Among REITs last year, the I’s—industrial, information and infrastructure—had it, and had it in a big way. But will those sectors repeat their great feats in 2018? Or will other sectors bypass them in terms of performance?
In 2017, publicly-traded REITs in the industrial, information (aka data centers) and infrastructure sectors outperformed the other general REIT categories, according to data put together by Nareit. Infrastructure (cell tower) REITs posted returns of 35.4 percent last year, according to Nareit. Data center REITs were next (28.4 percent), followed by industrial REITs (20.6 percent).
By comparison, REITs in the FTSE Nareit All Equity REITs Index delivered an overall return of 8.7 percent in 2017, and REITs in the FTSE Nareit All REITs Index, which features both equity and mortgage REITs, notched an overall return of 9.3 percent last year.
Brad Case, senior vice president of research and industry information with Nareit, says that industrial REITs benefited from increased awareness of the sector in 2017.
“Industrial real estate has been around forever and it’s been professionally managed for a long time, but investors became aware in 2017 of the fact that the growth of e-commerce was going to result in a tremendous increase in the demand for industrial space,” Case says.

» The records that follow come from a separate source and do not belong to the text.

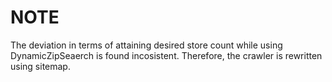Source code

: # NOTE
The deviation in terms of attaining desired store count while using DynamicZipSeaerch is found incosistent. 
Therefore, the crawler is rewritten using sitemap. 

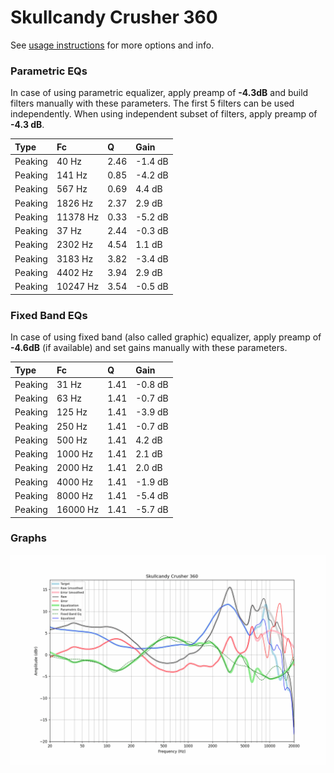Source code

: # Skullcandy Crusher 360
See [usage instructions](https://github.com/jaakkopasanen/AutoEq#usage) for more options and info.

### Parametric EQs
In case of using parametric equalizer, apply preamp of **-4.3dB** and build filters manually
with these parameters. The first 5 filters can be used independently.
When using independent subset of filters, apply preamp of **-4.3 dB**.

| Type    | Fc       |    Q | Gain    |
|:--------|:---------|:-----|:--------|
| Peaking | 40 Hz    | 2.46 | -1.4 dB |
| Peaking | 141 Hz   | 0.85 | -4.2 dB |
| Peaking | 567 Hz   | 0.69 | 4.4 dB  |
| Peaking | 1826 Hz  | 2.37 | 2.9 dB  |
| Peaking | 11378 Hz | 0.33 | -5.2 dB |
| Peaking | 37 Hz    | 2.44 | -0.3 dB |
| Peaking | 2302 Hz  | 4.54 | 1.1 dB  |
| Peaking | 3183 Hz  | 3.82 | -3.4 dB |
| Peaking | 4402 Hz  | 3.94 | 2.9 dB  |
| Peaking | 10247 Hz | 3.54 | -0.5 dB |

### Fixed Band EQs
In case of using fixed band (also called graphic) equalizer, apply preamp of **-4.6dB**
(if available) and set gains manually with these parameters.

| Type    | Fc       |    Q | Gain    |
|:--------|:---------|:-----|:--------|
| Peaking | 31 Hz    | 1.41 | -0.8 dB |
| Peaking | 63 Hz    | 1.41 | -0.7 dB |
| Peaking | 125 Hz   | 1.41 | -3.9 dB |
| Peaking | 250 Hz   | 1.41 | -0.7 dB |
| Peaking | 500 Hz   | 1.41 | 4.2 dB  |
| Peaking | 1000 Hz  | 1.41 | 2.1 dB  |
| Peaking | 2000 Hz  | 1.41 | 2.0 dB  |
| Peaking | 4000 Hz  | 1.41 | -1.9 dB |
| Peaking | 8000 Hz  | 1.41 | -5.4 dB |
| Peaking | 16000 Hz | 1.41 | -5.7 dB |

### Graphs
![](./Skullcandy%20Crusher%20360.png)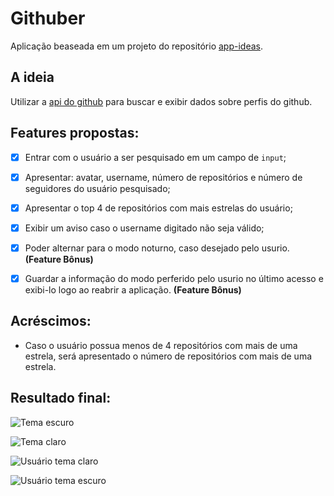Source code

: # Githuber 

Aplicação beaseada em um projeto do repositório [app-ideas](https://github.com/florinpop17/app-ideas). 

## A ideia

Utilizar a [api do github](https://developer.github.com/v3/) para buscar e exibir dados sobre perfis do github. 

## Features propostas: 

- [x] Entrar com o usuário a ser pesquisado em um campo de `input`;
- [x] Apresentar: avatar, username, número de repositórios e número de seguidores do usuário pesquisado;
- [x] Apresentar o top 4 de repositórios com mais estrelas do usuário;
- [x] Exibir um aviso caso o username digitado não seja válido;
- [x] Poder alternar para o modo noturno, caso desejado pelo usurio. **(Feature Bônus)**
- [x] Guardar a informação do modo perferido pelo usurio no último acesso e exibi-lo logo ao reabrir a aplicação. **(Feature Bônus)**


## Acréscimos: 

- Caso o usuário possua menos de 4 repositórios com mais de uma estrela, será apresentado o número de repositórios com mais de uma estrela. 


## Resultado final: 

![Tema escuro](https://user-images.githubusercontent.com/14362970/78850035-84793480-79ec-11ea-87cb-d0b53ba929d0.png)

![Tema claro](https://user-images.githubusercontent.com/14362970/78850064-93f87d80-79ec-11ea-9ffa-4907fb4a4ad3.png)

![Usuário tema claro](https://user-images.githubusercontent.com/14362970/78850131-ca35fd00-79ec-11ea-907c-25f208076d0d.png)

![Usuário tema escuro](https://user-images.githubusercontent.com/14362970/78850154-dde16380-79ec-11ea-9247-6f8b6a6c61c1.png)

Matt Werner, managing director and portfolio manager at Houston-based investment advisory firm Chilton Capital Management LLC, also looks favorably upon the industrial REIT sector. But he says the sector might see a cool-off this year because investors may be tired of paying large premiums to NAV and, therefore, may seek discounts in office or retail REIT stocks.
Meanwhile, infrastructure and data center REITs have been buoyed by robust interest among investors in companies that “house” the information technology economy, Case notes. Both of those sectors could replicate last year’s success in 2018, according to Werner.
Although analysts at Deutsche Bank predict 2018 will be another “muted” year for REITs as a whole, they note that industrial and data center REITs will be likely “winners” again this year. Deutsche Bank analysts also put single-family rental REITs in the winner column for 2018.
Currently, Deutsche Bank favors data centers over any other REIT sector, thanks to heightened demand for space and recent global expansion by data center operators.
Among all equity REITs, San Francisco-based financial services firm BTIG LLC forecasts total returns of 4 percent to 6 percent in 2018.
Although REIT performance lagged the overall market in 2017, the industry still delivered a “steady and consistent” return, says Jim Berry, leader of the U.S. real estate and construction sector at professional services firm Deloitte.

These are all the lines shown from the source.